**** Given data
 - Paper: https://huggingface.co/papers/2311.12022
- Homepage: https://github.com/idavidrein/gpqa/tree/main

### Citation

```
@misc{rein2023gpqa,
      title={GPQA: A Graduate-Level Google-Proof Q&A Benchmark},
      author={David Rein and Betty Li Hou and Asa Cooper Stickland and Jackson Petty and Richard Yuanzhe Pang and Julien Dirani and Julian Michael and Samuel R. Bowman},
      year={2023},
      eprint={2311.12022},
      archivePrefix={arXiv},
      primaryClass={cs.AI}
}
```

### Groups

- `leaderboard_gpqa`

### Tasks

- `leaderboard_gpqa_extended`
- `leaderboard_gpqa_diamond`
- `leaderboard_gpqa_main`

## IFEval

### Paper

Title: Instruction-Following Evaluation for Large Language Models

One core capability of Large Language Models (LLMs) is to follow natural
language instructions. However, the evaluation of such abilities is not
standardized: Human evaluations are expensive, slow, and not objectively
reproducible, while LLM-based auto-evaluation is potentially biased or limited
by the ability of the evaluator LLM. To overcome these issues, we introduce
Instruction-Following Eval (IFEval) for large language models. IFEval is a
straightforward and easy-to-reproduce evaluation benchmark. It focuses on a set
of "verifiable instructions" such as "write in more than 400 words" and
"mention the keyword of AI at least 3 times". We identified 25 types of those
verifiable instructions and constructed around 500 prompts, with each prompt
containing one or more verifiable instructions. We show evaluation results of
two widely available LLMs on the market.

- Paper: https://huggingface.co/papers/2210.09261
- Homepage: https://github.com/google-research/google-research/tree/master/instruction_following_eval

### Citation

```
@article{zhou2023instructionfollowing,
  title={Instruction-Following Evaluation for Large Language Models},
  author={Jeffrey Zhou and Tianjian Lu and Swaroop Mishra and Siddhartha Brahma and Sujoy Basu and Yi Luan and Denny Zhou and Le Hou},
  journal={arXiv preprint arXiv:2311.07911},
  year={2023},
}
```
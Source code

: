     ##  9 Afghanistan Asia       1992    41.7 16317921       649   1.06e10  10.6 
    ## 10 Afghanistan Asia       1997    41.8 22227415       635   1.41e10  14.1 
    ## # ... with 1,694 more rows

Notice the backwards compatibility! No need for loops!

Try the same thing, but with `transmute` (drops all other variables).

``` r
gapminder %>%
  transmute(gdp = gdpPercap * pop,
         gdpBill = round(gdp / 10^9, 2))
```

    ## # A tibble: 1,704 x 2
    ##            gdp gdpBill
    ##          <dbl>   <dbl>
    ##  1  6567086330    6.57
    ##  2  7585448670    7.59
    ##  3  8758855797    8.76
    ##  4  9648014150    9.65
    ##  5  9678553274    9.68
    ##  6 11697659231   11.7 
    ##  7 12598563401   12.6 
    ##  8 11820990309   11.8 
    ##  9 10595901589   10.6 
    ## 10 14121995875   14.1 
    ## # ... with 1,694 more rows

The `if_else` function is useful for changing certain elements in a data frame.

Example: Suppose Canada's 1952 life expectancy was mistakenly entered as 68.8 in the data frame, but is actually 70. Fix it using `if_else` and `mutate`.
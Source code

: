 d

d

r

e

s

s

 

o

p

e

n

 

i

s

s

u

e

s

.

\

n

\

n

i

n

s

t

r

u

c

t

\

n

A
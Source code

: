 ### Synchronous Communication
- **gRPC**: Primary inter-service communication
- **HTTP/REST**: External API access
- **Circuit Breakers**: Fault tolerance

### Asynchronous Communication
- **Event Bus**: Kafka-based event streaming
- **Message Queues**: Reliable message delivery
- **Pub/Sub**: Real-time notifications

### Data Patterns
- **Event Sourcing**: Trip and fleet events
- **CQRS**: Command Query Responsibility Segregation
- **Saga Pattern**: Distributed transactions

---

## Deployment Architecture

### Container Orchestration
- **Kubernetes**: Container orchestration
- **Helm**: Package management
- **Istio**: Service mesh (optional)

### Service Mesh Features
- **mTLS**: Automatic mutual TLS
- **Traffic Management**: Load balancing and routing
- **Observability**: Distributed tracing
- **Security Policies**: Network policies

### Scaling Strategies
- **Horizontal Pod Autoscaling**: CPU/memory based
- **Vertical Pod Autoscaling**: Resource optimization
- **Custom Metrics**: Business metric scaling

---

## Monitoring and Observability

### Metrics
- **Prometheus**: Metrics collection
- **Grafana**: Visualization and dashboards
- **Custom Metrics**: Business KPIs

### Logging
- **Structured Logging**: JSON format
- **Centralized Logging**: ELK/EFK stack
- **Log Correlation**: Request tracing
********
Your goal:
In full and exactly as written, reproduce the records above.

Answer space:
 - Paper: https://huggingface.co/papers/2311.12022
- Homepage: https://github.com/idavidrein/gpqa/tree/main

### Citation

```
@misc{rein2023gpqa,
      title={GPQA: A Graduate-Level Google-Proof Q&A Benchmark},
      author={David Rein and Betty Li Hou and Asa Cooper Stickland and Jackson Petty and Richard Yuanzhe Pang and Julien Dirani and Julian Michael and Samuel R. Bowman},
      year={2023},
      eprint={2311.12022},
      archivePrefix={arXiv},
      primaryClass={cs.AI}
}
```

### Groups

- `leaderboard_gpqa`

### Tasks

- `leaderboard_gpqa_extended`
- `leaderboard_gpqa_diamond`
- `leaderboard_gpqa_main`

## IFEval

### Paper

Title: Instruction-Following Evaluation for Large Language Models

One core capability of Large Language Models (LLMs) is to follow natural
language instructions. However, the evaluation of such abilities is not
standardized: Human evaluations are expensive, slow, and not objectively
reproducible, while LLM-based auto-evaluation is potentially biased or limited
by the ability of the evaluator LLM. To overcome these issues, we introduce
Instruction-Following Eval (IFEval) for large language models. IFEval is a
straightforward and easy-to-reproduce evaluation benchmark. It focuses on a set
of "verifiable instructions" such as "write in more than 400 words" and
"mention the keyword of AI at least 3 times". We identified 25 types of those
verifiable instructions and constructed around 500 prompts, with each prompt
containing one or more verifiable instructions. We show evaluation results of
two widely available LLMs on the market.

- Paper: https://huggingface.co/papers/2210.09261
- Homepage: https://github.com/google-research/google-research/tree/master/instruction_following_eval

### Citation

```
@article{zhou2023instructionfollowing,
  title={Instruction-Following Evaluation for Large Language Models},
  author={Jeffrey Zhou and Tianjian Lu and Swaroop Mishra and Siddhartha Brahma and Sujoy Basu and Yi Luan and Denny Zhou and Le Hou},
  journal={arXiv preprint arXiv:2311.07911},
  year={2023},
}
```
Source code

:     ##  9 Afghanistan Asia       1992    41.7 16317921       649   1.06e10  10.6 
    ## 10 Afghanistan Asia       1997    41.8 22227415       635   1.41e10  14.1 
    ## # ... with 1,694 more rows

Notice the backwards compatibility! No need for loops!

Try the same thing, but with `transmute` (drops all other variables).

``` r
gapminder %>%
  transmute(gdp = gdpPercap * pop,
         gdpBill = round(gdp / 10^9, 2))
```

    ## # A tibble: 1,704 x 2
    ##            gdp gdpBill
    ##          <dbl>   <dbl>
    ##  1  6567086330    6.57
    ##  2  7585448670    7.59
    ##  3  8758855797    8.76
    ##  4  9648014150    9.65
    ##  5  9678553274    9.68
    ##  6 11697659231   11.7 
    ##  7 12598563401   12.6 
    ##  8 11820990309   11.8 
    ##  9 10595901589   10.6 
    ## 10 14121995875   14.1 
    ## # ... with 1,694 more rows

The `if_else` function is useful for changing certain elements in a data frame.

Example: Suppose Canada's 1952 life expectancy was mistakenly entered as 68.8 in the data frame, but is actually 70. Fix it using `if_else` and `mutate`.
Source code

: d

d

r

e

s

s

 

o

p

e

n

 

i

s

s

u

e

s

.

\

n

\

n

i

n

s

t

r

u

c

t

\

n

A
Source code

: ### Synchronous Communication
- **gRPC**: Primary inter-service communication
- **HTTP/REST**: External API access
- **Circuit Breakers**: Fault tolerance

### Asynchronous Communication
- **Event Bus**: Kafka-based event streaming
- **Message Queues**: Reliable message delivery
- **Pub/Sub**: Real-time notifications

### Data Patterns
- **Event Sourcing**: Trip and fleet events
- **CQRS**: Command Query Responsibility Segregation
- **Saga Pattern**: Distributed transactions

---

## Deployment Architecture

### Container Orchestration
- **Kubernetes**: Container orchestration
- **Helm**: Package management
- **Istio**: Service mesh (optional)

### Service Mesh Features
- **mTLS**: Automatic mutual TLS
- **Traffic Management**: Load balancing and routing
- **Observability**: Distributed tracing
- **Security Policies**: Network policies

### Scaling Strategies
- **Horizontal Pod Autoscaling**: CPU/memory based
- **Vertical Pod Autoscaling**: Resource optimization
- **Custom Metrics**: Business metric scaling

---

## Monitoring and Observability

### Metrics
- **Prometheus**: Metrics collection
- **Grafana**: Visualization and dashboards
- **Custom Metrics**: Business KPIs

### Logging
- **Structured Logging**: JSON format
- **Centralized Logging**: ELK/EFK stack
- **Log Correlation**: Request tracing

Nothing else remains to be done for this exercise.